Whether driving marketing results, leading customer service teams, or making strategic technology decisions, financial services leaders have a tough job. You’re managing siloed data, shifting customer requirements, handling data transparency demands, and are under pressure to do it as the market changes like sand under your feet.

The most difficult part, it seems, is that so many of you are doing it alone. I don’t mean that you walk into an empty office (although if you’re working from home, you might be working with your pet poodle🐩). Instead, I mean that the work you’re doing is too often disconnected from critical information and collaborators. This happens because of legacy business practices, technology, and even people who act as cultural blockers to change.

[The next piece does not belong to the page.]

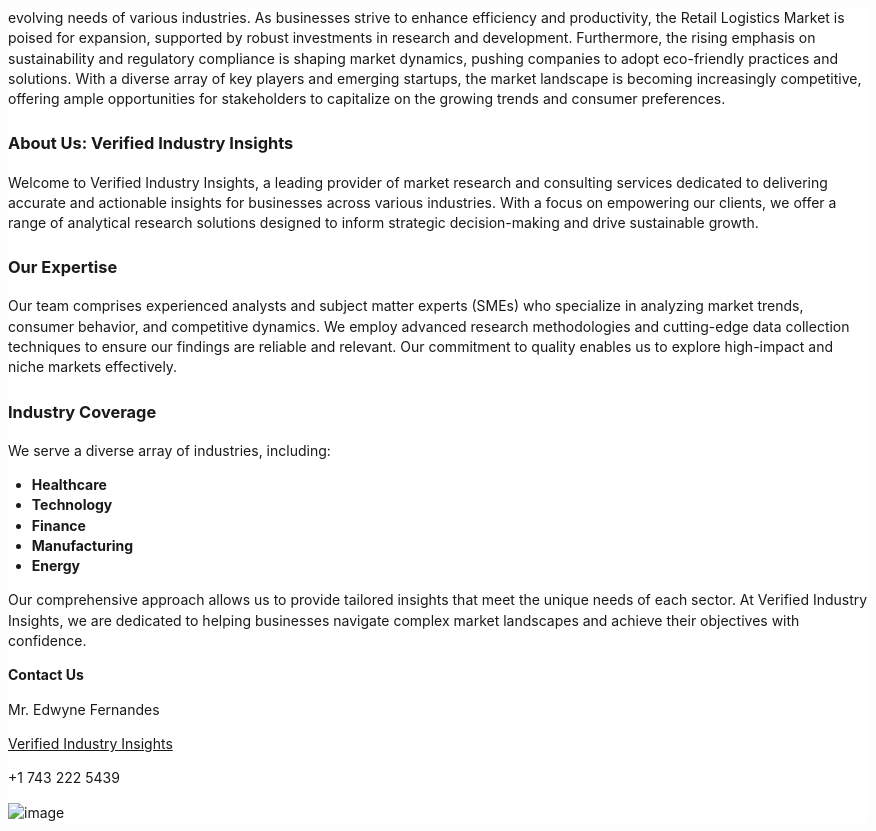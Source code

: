 evolving needs of various industries. As businesses strive to enhance efficiency and productivity, the Retail Logistics Market is poised for expansion, supported by robust investments in research and development. Furthermore, the rising emphasis on sustainability and regulatory compliance is shaping market dynamics, pushing companies to adopt eco-friendly practices and solutions. With a diverse array of key players and emerging startups, the market landscape is becoming increasingly competitive, offering ample opportunities for stakeholders to capitalize on the growing trends and consumer preferences.</p><h3>About Us: Verified Industry Insights</h3><p>Welcome to Verified Industry Insights, a leading provider of market research and consulting services dedicated to delivering accurate and actionable insights for businesses across various industries. With a focus on empowering our clients, we offer a range of analytical research solutions designed to inform strategic decision-making and drive sustainable growth.</p><h3>Our Expertise</h3><p>Our team comprises experienced analysts and subject matter experts (SMEs) who specialize in analyzing market trends, consumer behavior, and competitive dynamics. We employ advanced research methodologies and cutting-edge data collection techniques to ensure our findings are reliable and relevant. Our commitment to quality enables us to explore high-impact and niche markets effectively.</p><h3>Industry Coverage</h3><p>We serve a diverse array of industries, including:</p><ul><li><strong>Healthcare</strong></li><li><strong>Technology</strong></li><li><strong>Finance</strong></li><li><strong>Manufacturing</strong></li><li><strong>Energy</strong></li></ul><p>Our comprehensive approach allows us to provide tailored insights that meet the unique needs of each sector. At Verified Industry Insights, we are dedicated to helping businesses navigate complex market landscapes and achieve their objectives with confidence.</p><p><strong>Contact Us</strong></p><p>Mr. Edwyne Fernandes</p><p><a href="https://www.verifiedindustryinsights.com/">Verified Industry Insights</a></p><p>+1 743 222 5439</p>
![image](https://github.com/user-attachments/assets/d61ef52b-42ed-4660-b456-3ffb604c5a5c)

If you work at a larger, more established financial institution, you’ve most likely heard the phrase “but we’ve always done it this way” in response to a suggested change or improvement. Cultural stagnation is baffling because financial institutions are there to make money, not do things the way they’ve always been done. And as neobanks and fintech companies are changing the landscape of the industry, evolution is the only way to survive. Departmental stakeholders might as well stick together, otherwise, you’ll be placed into a metaphorical Thunderdome (two people enter, one person leaves!🥊) every time legacy thinking is challenged.

Ultimately, what all parts of the organization are trying to do is increase customer lifetime value (Investors Bank has a nice definition if you need a refresher). The best and most sustainable way to increase the customer lifetime value is to double down on creating a single customer journey from marketing to sales to post-sale customer experience. In order to master customer experience management in financial services, you need to engage prospects and customers alike, with personalized messages at the right time and frequency for each customer. They need to be delivered in channels that the customer prefers without sacrificing security. We call it intelligent engagement, and it’s going to change everything.

Quote that reads

What is customer engagement management?

But first, let’s set some foundations. What is customer engagement management? It’s highly likely that you’ve implemented elements of it, but you might not call it that.

For a long time, brand-to-consumer interactions were just a one-way street. If you were born before the internet (guilty 🤪), the primary mode of marketing consumption from any kind of brand ranged from static ads served via magazines, billboards, television, and newspapers. Communications received from your financial institutions came first via mail and then via email. Case in point, I’m sure you’ve seen notes at the bottom of automatically generated emails that say, “Please don't reply to this automated message; responses are not monitored.”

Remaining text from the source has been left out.